[EXTRACTED DATA]
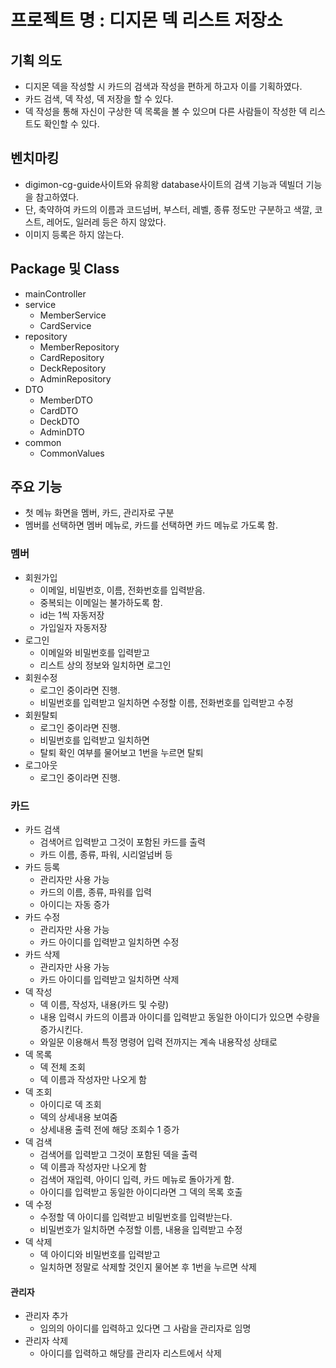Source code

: # 프로젝트 명 : 디지몬 덱 리스트 저장소

## 기획 의도 
- 디지몬 덱을 작성할 시 카드의 검색과 작성을 편하게 하고자 이를 기획하였다.
- 카드 검색, 덱 작성, 덱 저장을 할 수 있다.
- 덱 작성을 통해 자신이 구상한 덱 목록을 볼 수 있으며 다른 사람들이 작성한 덱 리스트도 확인할 수 있다.

## 벤치마킹 
- digimon-cg-guide사이트와 유희왕 database사이트의 검색 기능과 덱빌더 기능을 참고하였다.
- 단, 축약하여 카드의 이름과 코드넘버, 부스터, 레벨, 종류 정도만 구분하고 색깔, 코스트, 레어도, 일러레 등은 하지 않았다.
- 이미지 등록은 하지 않는다.

## Package 및 Class
- mainController
- service
    - MemberService
    - CardService
- repository
    - MemberRepository
    - CardRepository
    - DeckRepository
    - AdminRepository
- DTO
    - MemberDTO
    - CardDTO
    - DeckDTO
    - AdminDTO
- common
    - CommonValues

## 주요 기능 
- 첫 메뉴 화면을 멤버, 카드, 관리자로 구분
- 멤버를 선택하면 멤버 메뉴로, 카드를 선택하면 카드 메뉴로 가도록 함.

### 멤버
- 회원가입
    - 이메일, 비밀번호, 이름, 전화번호를 입력받음.
    - 중복되는 이메일는 불가하도록 함.
    - id는 1씩 자동저장
    - 가입일자 자동저장
- 로그인
    - 이메일와 비밀번호를 입력받고
    - 리스트 상의 정보와 일치하면 로그인
- 회원수정
    - 로그인 중이라면 진행.
    - 비밀번호를 입력받고 일치하면 수정할 이름, 전화번호를 입력받고 수정
- 회원탈퇴
    - 로그인 중이라면 진행.
    - 비밀번호를 입력받고 일치하면
    - 탈퇴 확인 여부를 물어보고 1번을 누르면 탈퇴
- 로그아웃
    - 로그인 중이라면 진행.

### 카드
 - 카드 검색
    - 검색어르 입력받고 그것이 포함된 카드를 출력
    - 카드 이름, 종류, 파워, 시리얼넘버 등
- 카드 등록
    - 관리자만 사용 가능
    - 카드의 이름, 종류, 파워를 입력
    - 아이디는 자동 증가
 - 카드 수정
    - 관리자만 사용 가능
    - 카드 아이디를 입력받고 일치하면 수정
 - 카드 삭제
    - 관리자만 사용 가능
    - 카드 아이디를 입력받고 일치하면 삭제
 - 덱 작성
    - 덱 이름, 작성자, 내용(카드 및 수량)
    - 내용 입력시 카드의 이름과 아이디를 입력받고 동일한 아이디가 있으면 수량을 증가시킨다.
    - 와일문 이용해서 특정 명령어 입력 전까지는 계속 내용작성 상태로
 - 덱 목록
    - 덱 전체 조회
    - 덱 이름과 작성자만 나오게 함
 - 덱 조회
    - 아이디로 덱 조회
    - 덱의 상세내용 보여줌
    - 상세내용 출력 전에 해당 조회수 1 증가
 - 덱 검색
    - 검색어를 입력받고 그것이 포함된 덱을 출력
    - 덱 이름과 작성자만 나오게 함
    - 검색어 재입력, 아이디 입력, 카드 메뉴로 돌아가게 함.
    - 아이디를 입력받고 동일한 아이디라면 그 덱의 목록 호출
 - 덱 수정
    - 수정할 덱 아이디를 입력받고 비밀번호를 입력받는다.
    - 비밀번호가 일치하면 수정할 이름, 내용을 입력받고 수정
 - 덱 삭제
    - 덱 아이디와 비밀번호를 입력받고
    - 일치하면 정말로 삭제할 것인지 물어본 후 1번을 누르면 삭제
  
#### 관리자
 - 관리자 추가
    - 임의의 아이디를 입력하고 있다면 그 사람을 관리자로 임명
 - 관리자 삭제
    - 아이디를 입력하고 해당를 관리자 리스트에서 삭제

[YOUR OBJECTIVE] In the listing above, find the line with "- digimon-cg-guide사이트와 유희왕" and the line with "- 검색어르 입력받고 그것이 포함된 카드를 출력", then reproduce both and every line between them exactly.

[WRITTEN ANSWER]
- digimon-cg-guide사이트와 유희왕 database사이트의 검색 기능과 덱빌더 기능을 참고하였다.
- 단, 축약하여 카드의 이름과 코드넘버, 부스터, 레벨, 종류 정도만 구분하고 색깔, 코스트, 레어도, 일러레 등은 하지 않았다.
- 이미지 등록은 하지 않는다.

## Package 및 Class
- mainController
- service
    - MemberService
    - CardService
- repository
    - MemberRepository
    - CardRepository
    - DeckRepository
    - AdminRepository
- DTO
    - MemberDTO
    - CardDTO
    - DeckDTO
    - AdminDTO
- common
    - CommonValues

## 주요 기능 
- 첫 메뉴 화면을 멤버, 카드, 관리자로 구분
- 멤버를 선택하면 멤버 메뉴로, 카드를 선택하면 카드 메뉴로 가도록 함.

### 멤버
- 회원가입
    - 이메일, 비밀번호, 이름, 전화번호를 입력받음.
    - 중복되는 이메일는 불가하도록 함.
    - id는 1씩 자동저장
    - 가입일자 자동저장
- 로그인
    - 이메일와 비밀번호를 입력받고
    - 리스트 상의 정보와 일치하면 로그인
- 회원수정
    - 로그인 중이라면 진행.
    - 비밀번호를 입력받고 일치하면 수정할 이름, 전화번호를 입력받고 수정
- 회원탈퇴
    - 로그인 중이라면 진행.
    - 비밀번호를 입력받고 일치하면
    - 탈퇴 확인 여부를 물어보고 1번을 누르면 탈퇴
- 로그아웃
    - 로그인 중이라면 진행.

### 카드
 - 카드 검색
    - 검색어르 입력받고 그것이 포함된 카드를 출력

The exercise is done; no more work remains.